Yesterday, I took my visitor to see my favourite garden, at Cranborne Manor.
1. I’ve always had a thing about the seventeenth century.
2. It’s been in the same family since it was built and no nineteenth century lunatic said, ‘The old place is rather out of date. Let’s pull it down, build a mansion and flatten and landscape the grounds.’ Phew!
3. This means it’s small by country house standards and retains its original features and the feel of domestic architecture. Here’s the entrance porch:
Nothing grand, everything charming. The blue pots on the shelves are filled with 'White Unique’ pelargoniums.
The grounds were originally laid out by John Tradescant and there are many of his plant introductions in the garden, like, naturally, Tradescantia:
As a visitor, you never see the extent of the gardens because of the many divisions made by old walls and yew hedges. Greenery everywhere
and one whole area planted entirely in green and white. When you have this much space, you can afford to plant masses of plants of one colour or species. Here’s Church Walk, currently stunningly blue with delphiniums and humble lobelia. There’s a mass of bedded out tobacco plants for later; in spring it would have been a feast of tulips and wallflowers.
Another walk is devoted to iris, now over and lilies, splendidly out.

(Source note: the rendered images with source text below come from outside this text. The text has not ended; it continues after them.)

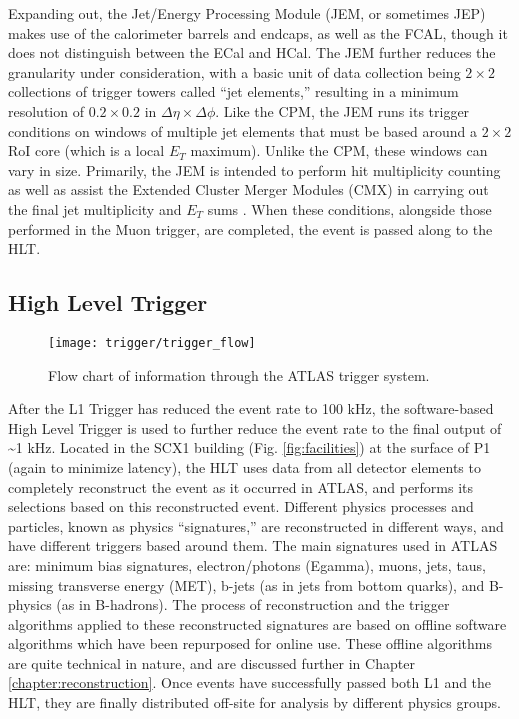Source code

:         Expanding out, the Jet/Energy Processing Module (JEM, or sometimes JEP) makes use of the calorimeter barrels and endcaps, as well as the FCAL, though it does not distinguish between the ECal and HCal.
        The JEM further reduces the granularity under consideration, with a basic unit of data collection being $2 \times 2$ collections of trigger towers called ``jet elements,'' resulting in a minimum resolution of $0.2 \times 0.2$ in $\Delta \eta \times \Delta \phi$.
        Like the CPM, the JEM runs its trigger conditions on windows of multiple jet elements that must be based around a $2 \times 2$ RoI core (which is a local $E_T$ maximum).
        Unlike the CPM, these windows can vary in size.
        Primarily, the JEM is intended to perform hit multiplicity counting
            as well as assist the Extended Cluster Merger Modules (CMX) in carrying out the final jet multiplicity
            and $E_T$ sums \cite{L1_calo_run1}\cite{trigger_run2}.
        When these conditions, alongside those performed in the Muon trigger, are completed, the event is passed along to the HLT.


\FloatBarrier
    \subsection{High Level Trigger}
        \begin{figure}[h]
            \texttt{[image: trigger/trigger\_flow]}
            \caption{Flow chart of information through the ATLAS trigger system\cite{trigger_run2}.}
            \label{fig:trigger_flow}
        \end{figure}

        After the L1 Trigger has reduced the event rate to 100 kHz, the software-based High Level Trigger is used to further reduce the event rate to the final output of \textasciitilde 1 kHz.
        Located in the SCX1 building (Fig. \ref{fig:facilities}) at the surface of P1 (again to minimize latency), the HLT uses data from all detector elements to completely reconstruct the event as it occurred in ATLAS, and performs its selections based on this reconstructed event.
        Different physics processes and particles, known as physics ``signatures,'' are reconstructed in different ways, and have different triggers based around them. 
        The main signatures used in ATLAS are: minimum bias signatures, electron/photons (Egamma), muons, jets, taus, missing transverse energy (MET), b-jets (as in jets from bottom quarks), and B-physics (as in B-hadrons).
        The process of reconstruction and the trigger algorithms applied to these reconstructed signatures are based on offline software algorithms which have been repurposed for online use.
        These offline algorithms are quite technical in nature, and are discussed further in Chapter \ref{chapter:reconstruction}.
        Once events have successfully passed both L1 and the HLT, they are finally distributed off-site for analysis by different physics groups.

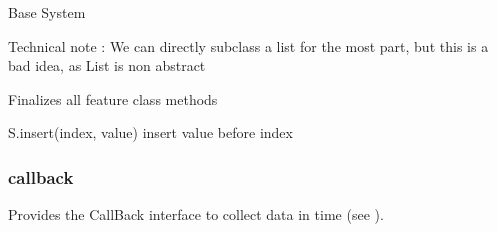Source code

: \documentclass[letterpaper,10pt,english]{sphinxmanual}
\begin{document}
\begin{fulllineitems}
\label{\detokenize{documentation:elastica.wrappers.base_system.BaseSystemCollection}}
Base System

Technical note : We can directly subclass a list for the
most part, but this is a bad idea, as List is non abstract

\begin{fulllineitems}
\label{\detokenize{documentation:elastica.wrappers.base_system.BaseSystemCollection.finalize}}
Finalizes all feature class methods

\end{fulllineitems}


\begin{fulllineitems}
\label{\detokenize{documentation:elastica.wrappers.base_system.BaseSystemCollection.insert}}
S.insert(index, value) \textendash{} insert value before index

\end{fulllineitems}


\end{fulllineitems}

\label{\detokenize{documentation:module-elastica.wrappers.callbacks}}

\subsubsection{callback}
\label{\detokenize{documentation:callback}}
Provides the CallBack interface to collect data in time (see ).
\label{\detokenize{documentation:module-elastica.wrappers.connections}}
\end{document}
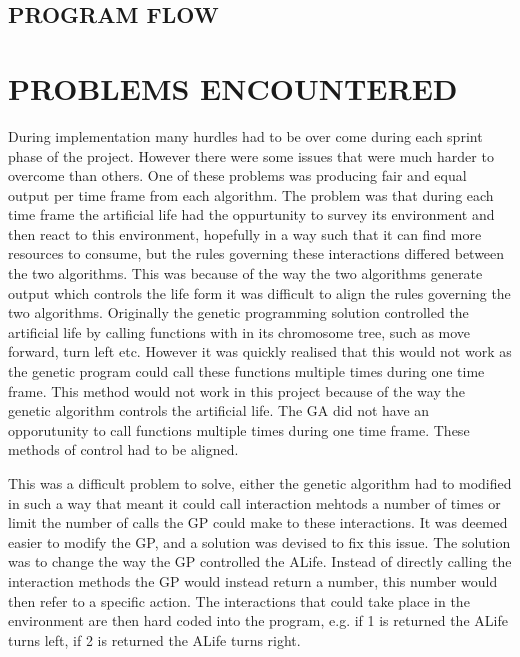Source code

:\documentclass[10pt,twocolumn]{article}
\begin{document}
\subsection{PROGRAM FLOW}

\section{PROBLEMS ENCOUNTERED}

During implementation many hurdles had to be over come during each sprint phase of the project. However there were some issues that were much harder to overcome than others. One of these problems was
producing fair and equal output per time frame from each algorithm. The problem was that during each time frame the artificial life had the oppurtunity to survey its environment and then react to this
environment, hopefully in a way such that it can find more resources to consume, but the rules governing these interactions differed between the two algorithms.
This was because of the way the two algorithms generate output which controls the life form it was difficult to align
the rules governing the two algorithms. Originally the genetic programming solution controlled the artificial life by calling functions with in its chromosome tree, such as move forward, turn left etc.
However it was quickly realised that this would not work as the genetic program could call these functions multiple times during one time frame. This method would not work in this project because
of the way the genetic algorithm controls the artificial life. The GA did not have an opporutunity to call functions multiple times during one time frame. These methods of control had to be aligned. 

This was a difficult problem to solve, either the genetic algorithm had to modified in such a way that meant it could call interaction mehtods
a number of times or limit the number of calls the GP could make to these interactions. It was deemed easier to modify the GP, and a solution
was devised to fix this issue. The solution was to change the way the GP controlled the ALife. Instead of directly calling the interaction methods
the GP would instead return a number, this number would then refer to a specific action. The interactions that could take place in 
the environment are then hard coded into the program, e.g. if 1 is returned the ALife turns left, if 2 is returned the ALife turns right.
\end{document}
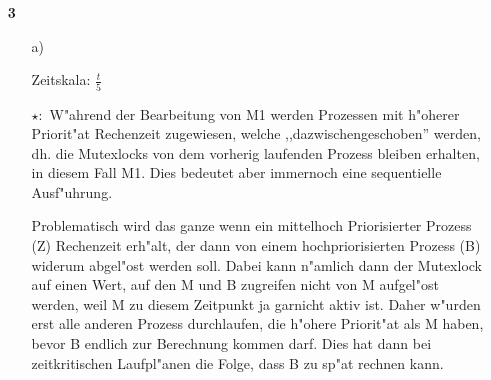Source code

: \documentclass[a4paper,11pt]{article}
\begin{document}
\begin{enumerate}
\begin{itemize}
        \begin{center}
            \scalebox{0.5}{}
        \end{center}

\end{itemize}

\item[\textbf{3}]

\begin{itemize}
    \item[a)]

        Zeitskala: $\frac{t}{5}$

        \begin{figure}[h]
            \center
            \scalebox{0.4}{}
        \end{figure}

        $\star :$ W"ahrend der Bearbeitung von M1 werden Prozessen mit h"oherer Priorit"at Rechenzeit zugewiesen, welche ,,dazwischengeschoben'' werden, dh. die Mutexlocks von dem vorherig laufenden Prozess bleiben erhalten, in diesem Fall M1. Dies bedeutet aber immernoch eine sequentielle Ausf"uhrung.

        Problematisch wird das ganze wenn ein mittelhoch Priorisierter Prozess (Z) Rechenzeit erh"alt, der dann von einem hochpriorisierten Prozess (B) widerum abgel"ost werden soll. Dabei kann n"amlich dann der Mutexlock auf einen Wert, auf den M und B zugreifen nicht von M aufgel"ost werden, weil M zu diesem Zeitpunkt ja garnicht aktiv ist.
        Daher w"urden erst alle anderen Prozess durchlaufen, die h"ohere Priorit"at als M haben, bevor B endlich zur Berechnung kommen darf. Dies hat dann bei zeitkritischen Laufpl"anen die Folge, dass B zu sp"at rechnen kann.
    \end{itemize}

\end{enumerate}
\end{document}
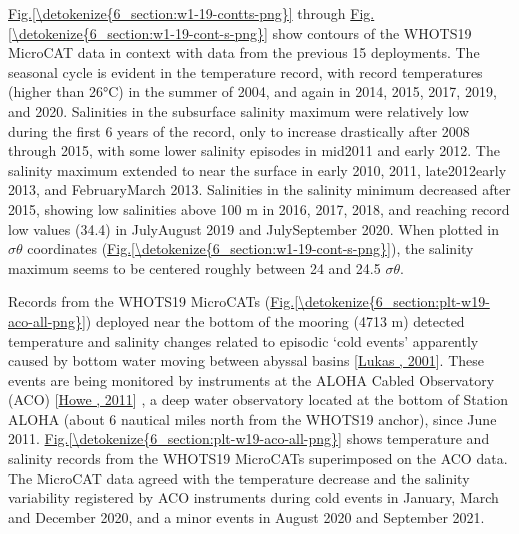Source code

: \documentclass[a4paper,10pt,english,openany,oneside]{sphinxmanual}
\begin{document}
\sphinxAtStartPar
\hyperref[\detokenize{6_section:w1-19-contts-png}]{Fig.\@ \ref{\detokenize{6_section:w1-19-contts-png}}} through \hyperref[\detokenize{6_section:w1-19-cont-s-png}]{Fig.\@ \ref{\detokenize{6_section:w1-19-cont-s-png}}} show contours of
the WHOTS\sphinxhyphen{}19 MicroCAT data in context with data from the previous 15
deployments. The seasonal cycle is evident in the temperature record, with
record temperatures (higher than 26°C) in the summer of 2004, and again in
2014, 2015, 2017, 2019, and 2020. Salinities in the subsurface salinity maximum
were relatively low during the first 6 years of the record, only to increase
drastically after 2008 through 2015, with some lower salinity episodes in
mid\sphinxhyphen{}2011 and early 2012. The salinity maximum extended to near the surface in
early 2010, 2011, late2012\sphinxhyphen{}early 2013, and February\sphinxhyphen{}March 2013. Salinities in
the salinity minimum decreased after 2015, showing low salinities above 100 m
in 2016, 2017, 2018, and reaching record low values (34.4) in July\sphinxhyphen{}August 2019
and July\sphinxhyphen{}September 2020. When plotted in \(\sigma\theta\) coordinates
(\hyperref[\detokenize{6_section:w1-19-cont-s-png}]{Fig.\@ \ref{\detokenize{6_section:w1-19-cont-s-png}}}), the salinity maximum seems to be centered roughly
between 24 and 24.5 \(\sigma\theta\).

\sphinxAtStartPar
Records from the WHOTS\sphinxhyphen{}19 MicroCATs (\hyperref[\detokenize{6_section:plt-w19-aco-all-png}]{Fig.\@ \ref{\detokenize{6_section:plt-w19-aco-all-png}}}) deployed
near the bottom of the mooring (4713 m) detected temperature and salinity
changes related to episodic ‘cold events’ apparently caused by bottom water
moving between abyssal basins {[}\hyperlink{cite.references:id12}{Lukas , 2001}{]}. These events are being
monitored by instruments at the ALOHA Cabled Observatory (ACO) {[}\hyperlink{cite.references:id10}{Howe , 2011}{]}
, a deep water observatory located at the bottom of Station ALOHA (about 6
nautical miles north from the WHOTS\sphinxhyphen{}19 anchor), since June 2011.
\hyperref[\detokenize{6_section:plt-w19-aco-all-png}]{Fig.\@ \ref{\detokenize{6_section:plt-w19-aco-all-png}}} shows temperature and salinity records from
the WHOTS\sphinxhyphen{}19 MicroCATs superimposed on the ACO data. The MicroCAT data
agreed with the temperature decrease and the salinity variability
registered by ACO instruments during cold events in January, March and
December 2020, and a minor events in August 2020 and September 2021.
\end{document}
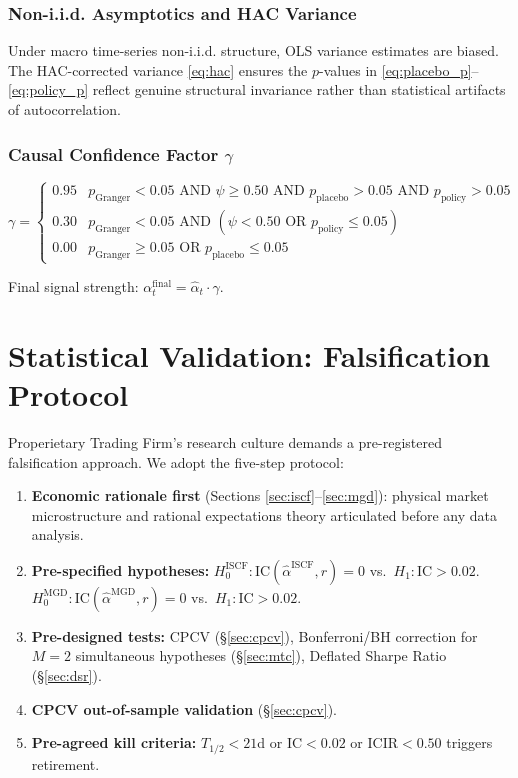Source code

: \documentclass[12pt,a4paper]{article}
\begin{document}
\subsubsection{Non-i.i.d. Asymptotics and HAC Variance}

Under macro time-series non-i.i.d. structure, OLS variance estimates are biased. The HAC-corrected variance \eqref{eq:hac} ensures the $p$-values in \eqref{eq:placebo_p}--\eqref{eq:policy_p} reflect genuine structural invariance rather than statistical artifacts of autocorrelation.

\subsubsection{Causal Confidence Factor $\gamma$}

\begin{equation}
  \gamma = \begin{cases}
    0.95 & p_{\text{Granger}} < 0.05 \text{ AND } \psi \geq 0.50 \text{ AND } p_{\text{placebo}} > 0.05 \text{ AND } p_{\text{policy}} > 0.05 \\
    0.30 & p_{\text{Granger}} < 0.05 \text{ AND } (\psi < 0.50 \text{ OR } p_{\text{policy}} \leq 0.05) \\
    0.00 & p_{\text{Granger}} \geq 0.05 \text{ OR } p_{\text{placebo}} \leq 0.05
  \end{cases}
  \label{eq:gamma}
\end{equation}

Final signal strength: $\alpha_t^{\text{final}} = \hat{\alpha}_t \cdot \gamma$.

\section{Statistical Validation: Falsification Protocol}
\label{sec:falsification}

Properietary Trading Firm's research culture demands a pre-registered falsification approach. We adopt the five-step protocol:

\begin{enumerate}
  \item \textbf{Economic rationale first} (Sections \ref{sec:iscf}--\ref{sec:mgd}): physical market microstructure and rational expectations theory articulated before any data analysis.
  \item \textbf{Pre-specified hypotheses:}
    $H_0^{\text{ISCF}}: \text{IC}(\hat{\alpha}^{\text{ISCF}}, r) = 0$ vs.\ $H_1: \text{IC} > 0.02$.
    $H_0^{\text{MGD}}: \text{IC}(\hat{\alpha}^{\text{MGD}}, r) = 0$ vs.\ $H_1: \text{IC} > 0.02$.
  \item \textbf{Pre-designed tests:} CPCV (§\ref{sec:cpcv}), Bonferroni/BH correction for $M=2$ simultaneous hypotheses (§\ref{sec:mtc}), Deflated Sharpe Ratio (§\ref{sec:dsr}).
  \item \textbf{CPCV out-of-sample validation} (§\ref{sec:cpcv}).
  \item \textbf{Pre-agreed kill criteria:} $T_{1/2} < 21$d or $\text{IC} < 0.02$ or $\text{ICIR} < 0.50$ triggers retirement.
\end{enumerate}
\end{document}
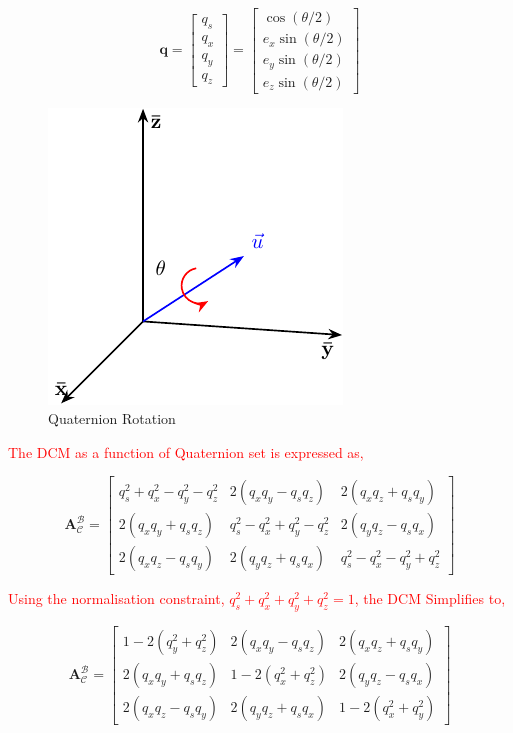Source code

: \begin{equation}
    \mathbf{q} = \begin{bmatrix} q_s \\ q_x \\ q_y \\ q_z \end{bmatrix}
    = \begin{bmatrix} \cos(\theta/2) \\ e_x\sin(\theta/2) \\ e_y\sin(\theta/2) \\ e_z\sin(\theta/2) \end{bmatrix}
\end{equation}

\begin{figure}[H]
    \centering
    \includegraphics[width=0.3\linewidth]{figures/Quaternion.pdf}
    \caption{Quaternion Rotation}
    \label{fig:3.2}
\end{figure}

\textcolor{red}{The DCM as a function of Quaternion set is expressed as,}

\begin{equation}
    \mathbf{A}_{\mathcal{C}}^{\mathcal{B}} = 
    \begin{bmatrix}
    q_s^2 + q_x^2 - q_y^2 - q_z^2 & 2(q_x q_y - q_s q_z) & 2(q_x q_z + q_s q_y) \\
    2(q_x q_y + q_s q_z) & q_s^2 - q_x^2 + q_y^2 - q_z^2 & 2(q_y q_z - q_s q_x) \\
    2(q_x q_z - q_s q_y) & 2(q_y q_z + q_s q_x) & q_s^2 - q_x^2 - q_y^2 + q_z^2   
    \end{bmatrix}
\end{equation}

\textcolor{red}{Using the normalisation constraint, $q_s^2 + q_x^2 + q_y^2 + q_z^2 = 1$, the DCM Simplifies to,}

\begin{equation}
    \mathbf{A}_{\mathcal{C}}^{\mathcal{B}} = 
    \begin{bmatrix}
    1 - 2(q_y^2 + q_z^2) & 2(q_x q_y - q_s q_z) & 2(q_x q_z + q_s q_y) \\
    2(q_x q_y + q_s q_z) & 1 - 2(q_x^2 + q_z^2) & 2(q_y q_z - q_s q_x) \\
    2(q_x q_z - q_s q_y) & 2(q_y q_z + q_s q_x) & 1 - 2(q_x^2 + q_y^2)   
    \end{bmatrix}
\end{equation}


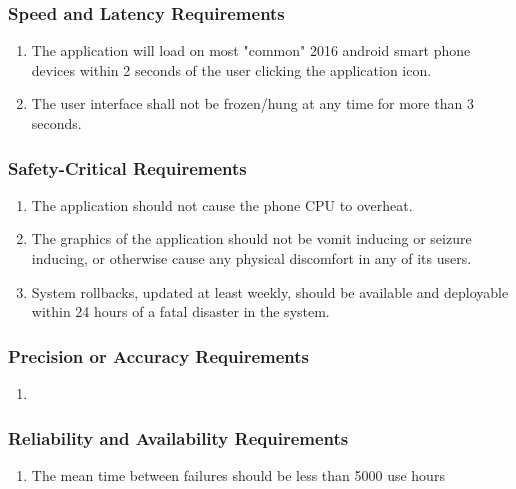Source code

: \documentclass[]{article}
\begin{document}
\subsubsection{Speed and Latency Requirements}
\label{ssub:speed_and_latency_requirements}
\begin{enumerate}[{PR}1. ]
	\item The application will load on most "common" 2016 android smart phone devices within 2 seconds of the user clicking the application icon.
	\item The user interface shall not be frozen/hung at any time for more than 3 seconds.
\end{enumerate}

\subsubsection{Safety-Critical Requirements}
\label{ssub:safety_critical_requirements}
\begin{enumerate}[{PR}1. ]
	\item The application should not cause the phone CPU to overheat.
	\item The graphics of the application should not be vomit inducing or seizure inducing, or otherwise cause any physical discomfort in any of its users.
	\item System rollbacks, updated at least weekly, should be available and deployable within 24 hours of a fatal disaster in the system. 
\end{enumerate}

\subsubsection{Precision or Accuracy Requirements}
\label{ssub:precision_or_accuracy_requirements}
\begin{enumerate}[{PR}1. ]
	\item 
\end{enumerate}

\subsubsection{Reliability and Availability Requirements}
\label{ssub:reliability_and_availability_requirements}
\begin{enumerate}[{PR}1. ]
	\item The mean time between failures should be less than 5000 use hours
\end{enumerate}
\end{document}
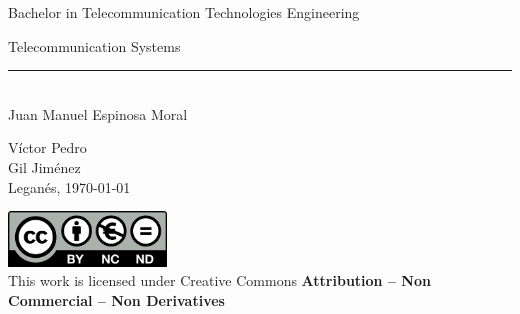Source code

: \documentclass[../main.tex]{subfiles}
\begin{document}
\begin{titlepage}
	\begin{sffamily}
	\color{azulUC3M}

	\begin{center}

		\begin{figure}[H]
		\end{figure}

		\vspace{2.5cm}

		\begin{Large}
			Bachelor in Telecommunication Technologies Engineering\\			
			\bigskip
		\end{Large}

		 	{\Huge Telecommunication Systems}\\
		 	\vspace*{0.5cm}
	 		\rule{10.5cm}{0.1mm}\\
			\vspace*{0.9cm}
			{\LARGE Juan Manuel Espinosa Moral}\\ 
			\vspace*{1cm}

		\begin{Large}
			Víctor Pedro\\
			Gil Jiménez\\
			Leganés, \today\\
		\end{Large}
	\end{center}

	\vfill

	\color{black}

	\includegraphics[width=4.2cm]{images/UC3M/creativecommons.png}\\
	This work is licensed under Creative Commons \textbf{Attribution – Non Commercial – Non Derivatives}

	\end{sffamily}
\end{titlepage}
\end{document}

There are roses everywhere: roses climbing and tumbling over walls, roses in trees, roses on swags and a wonderful selection to buy. This is the best place I know to buy old roses. Round the back of the house you can see log piles
And chicken houses (this one’s for
land_girl)
The chickens may not live here; they were sheltering under shrubs near a more modern-looking run. There’s an enormous and wonderful kitchen garden and wildflower meadows. Agricultural land all around and through the gates you catch glimpses of Charolais cattle and free range Tamworth pigs; also a large bronze head by Elizabeth Frink.
In short, I wouldn’t give you tuppence for any National Trust garden, including Sissinghurst, compared with this secret, uncrowded, privately owned and loved, totally English glimpse of paradise.